* Exercise aim: Where a line below holds the string "panel", copy that line.

(Stored data)
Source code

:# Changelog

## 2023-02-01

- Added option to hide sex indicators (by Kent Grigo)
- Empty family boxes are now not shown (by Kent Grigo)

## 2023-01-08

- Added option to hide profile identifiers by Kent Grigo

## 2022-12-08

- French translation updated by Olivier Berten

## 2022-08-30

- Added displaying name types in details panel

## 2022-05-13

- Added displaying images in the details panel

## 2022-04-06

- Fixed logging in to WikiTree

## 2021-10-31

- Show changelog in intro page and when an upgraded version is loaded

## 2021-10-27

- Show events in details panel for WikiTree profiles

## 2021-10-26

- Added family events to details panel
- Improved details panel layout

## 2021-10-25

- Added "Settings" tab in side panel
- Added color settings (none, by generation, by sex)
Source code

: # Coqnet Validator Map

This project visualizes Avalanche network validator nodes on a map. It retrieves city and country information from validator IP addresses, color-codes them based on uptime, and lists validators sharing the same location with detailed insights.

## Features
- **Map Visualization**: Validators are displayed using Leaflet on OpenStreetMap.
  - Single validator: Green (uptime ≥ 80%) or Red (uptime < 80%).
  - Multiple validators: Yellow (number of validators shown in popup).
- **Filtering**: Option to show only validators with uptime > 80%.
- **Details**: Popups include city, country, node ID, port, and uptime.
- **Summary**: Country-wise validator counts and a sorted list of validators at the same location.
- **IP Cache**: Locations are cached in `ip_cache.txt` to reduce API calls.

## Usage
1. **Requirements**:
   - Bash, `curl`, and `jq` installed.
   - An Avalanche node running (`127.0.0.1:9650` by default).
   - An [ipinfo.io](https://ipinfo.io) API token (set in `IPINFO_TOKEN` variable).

* Result of the task:
- Added displaying name types in details panel
- Added displaying images in the details panel
- Show events in details panel for WikiTree profiles
- Added family events to details panel
- Improved details panel layout
- Added "Settings" tab in side panel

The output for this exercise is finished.